PROBLEM TO WORK ON -
Write the entries out again exactly; any picture among them gets left out.

RECORD SET -
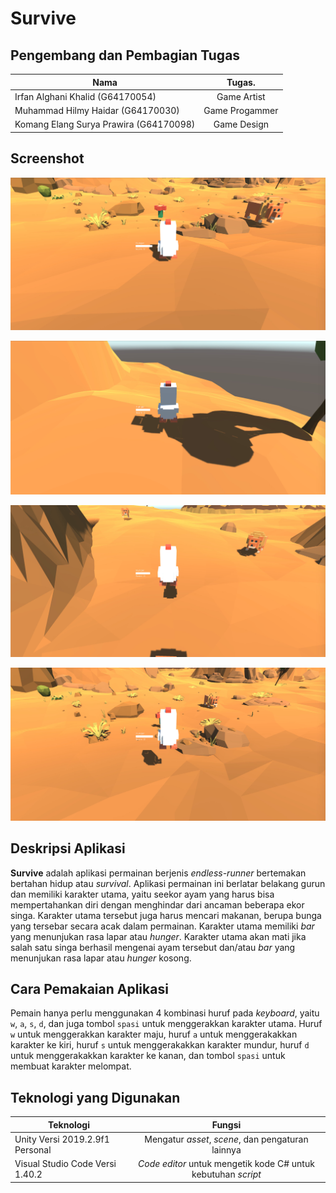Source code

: # Survive

## Pengembang dan Pembagian Tugas
| Nama                                   | Tugas.         |
| -------------------------------------- |:--------------:|
| Irfan Alghani Khalid (G64170054)       | Game Artist    |
| Muhammad Hilmy Haidar (G64170030)      | Game Progammer |
| Komang Elang Surya Prawira (G64170098) | Game Design    |
  
## Screenshot
![alt text](https://github.com/mhilmyh/grafkom-game/blob/master/Screenshot-1-Survive.jpg "Screenshot 1")

![alt text](https://github.com/mhilmyh/grafkom-game/blob/master/Screenshot-2-Survive.jpg "Screenshot 2")

![alt text](https://github.com/mhilmyh/grafkom-game/blob/master/Screenshot-3-Survive.jpg "Screenshot 3")

![alt text](https://github.com/mhilmyh/grafkom-game/blob/master/Screenshot-4-Survive.jpg "Screenshot 4")

## Deskripsi Aplikasi
**Survive** adalah aplikasi permainan berjenis *endless-runner* bertemakan bertahan hidup atau *survival*. Aplikasi permainan ini berlatar belakang gurun dan memiliki karakter utama, yaitu seekor ayam yang harus bisa mempertahankan diri dengan menghindar dari ancaman beberapa ekor singa. Karakter utama tersebut juga harus mencari makanan, berupa bunga yang tersebar secara acak dalam permainan. Karakter utama memiliki *bar* yang menunjukan rasa lapar atau *hunger*. Karakter utama akan mati jika salah satu singa berhasil mengenai ayam tersebut dan/atau *bar* yang menunjukan rasa lapar atau *hunger* kosong.

## Cara Pemakaian Aplikasi
Pemain hanya perlu menggunakan 4 kombinasi huruf pada *keyboard*, yaitu `w`, `a`, `s`, `d`, dan juga tombol `spasi` untuk menggerakkan karakter utama. Huruf `w` untuk menggerakkan karakter maju, huruf `a` untuk menggerakakkan karakter ke kiri, huruf `s` untuk menggerakakkan karakter mundur, huruf `d` untuk menggerakakkan karakter ke kanan, dan tombol `spasi` untuk membuat karakter melompat.

## Teknologi yang Digunakan
| Teknologi                        | Fungsi                                                       |
| -------------------------------- |:------------------------------------------------------------:|
| Unity Versi 2019.2.9f1 Personal  | Mengatur *asset*, *scene*, dan pengaturan lainnya            |
| Visual Studio Code Versi 1.40.2  | *Code editor* untuk mengetik kode C# untuk kebutuhan *script*|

ANSWER TO THE EXERCISE -
Source code

: # Survive

## Pengembang dan Pembagian Tugas
| Nama                                   | Tugas.         |
| -------------------------------------- |:--------------:|
| Irfan Alghani Khalid (G64170054)       | Game Artist    |
| Muhammad Hilmy Haidar (G64170030)      | Game Progammer |
| Komang Elang Surya Prawira (G64170098) | Game Design    |
  
## Screenshot
![alt text](https://github.com/mhilmyh/grafkom-game/blob/master/Screenshot-1-Survive.jpg "Screenshot 1")

![alt text](https://github.com/mhilmyh/grafkom-game/blob/master/Screenshot-2-Survive.jpg "Screenshot 2")

![alt text](https://github.com/mhilmyh/grafkom-game/blob/master/Screenshot-3-Survive.jpg "Screenshot 3")

![alt text](https://github.com/mhilmyh/grafkom-game/blob/master/Screenshot-4-Survive.jpg "Screenshot 4")

## Deskripsi Aplikasi
**Survive** adalah aplikasi permainan berjenis *endless-runner* bertemakan bertahan hidup atau *survival*. Aplikasi permainan ini berlatar belakang gurun dan memiliki karakter utama, yaitu seekor ayam yang harus bisa mempertahankan diri dengan menghindar dari ancaman beberapa ekor singa. Karakter utama tersebut juga harus mencari makanan, berupa bunga yang tersebar secara acak dalam permainan. Karakter utama memiliki *bar* yang menunjukan rasa lapar atau *hunger*. Karakter utama akan mati jika salah satu singa berhasil mengenai ayam tersebut dan/atau *bar* yang menunjukan rasa lapar atau *hunger* kosong.

## Cara Pemakaian Aplikasi
Pemain hanya perlu menggunakan 4 kombinasi huruf pada *keyboard*, yaitu `w`, `a`, `s`, `d`, dan juga tombol `spasi` untuk menggerakkan karakter utama. Huruf `w` untuk menggerakkan karakter maju, huruf `a` untuk menggerakakkan karakter ke kiri, huruf `s` untuk menggerakakkan karakter mundur, huruf `d` untuk menggerakakkan karakter ke kanan, dan tombol `spasi` untuk membuat karakter melompat.

## Teknologi yang Digunakan
| Teknologi                        | Fungsi                                                       |
| -------------------------------- |:------------------------------------------------------------:|
| Unity Versi 2019.2.9f1 Personal  | Mengatur *asset*, *scene*, dan pengaturan lainnya            |
| Visual Studio Code Versi 1.40.2  | *Code editor* untuk mengetik kode C# untuk kebutuhan *script*|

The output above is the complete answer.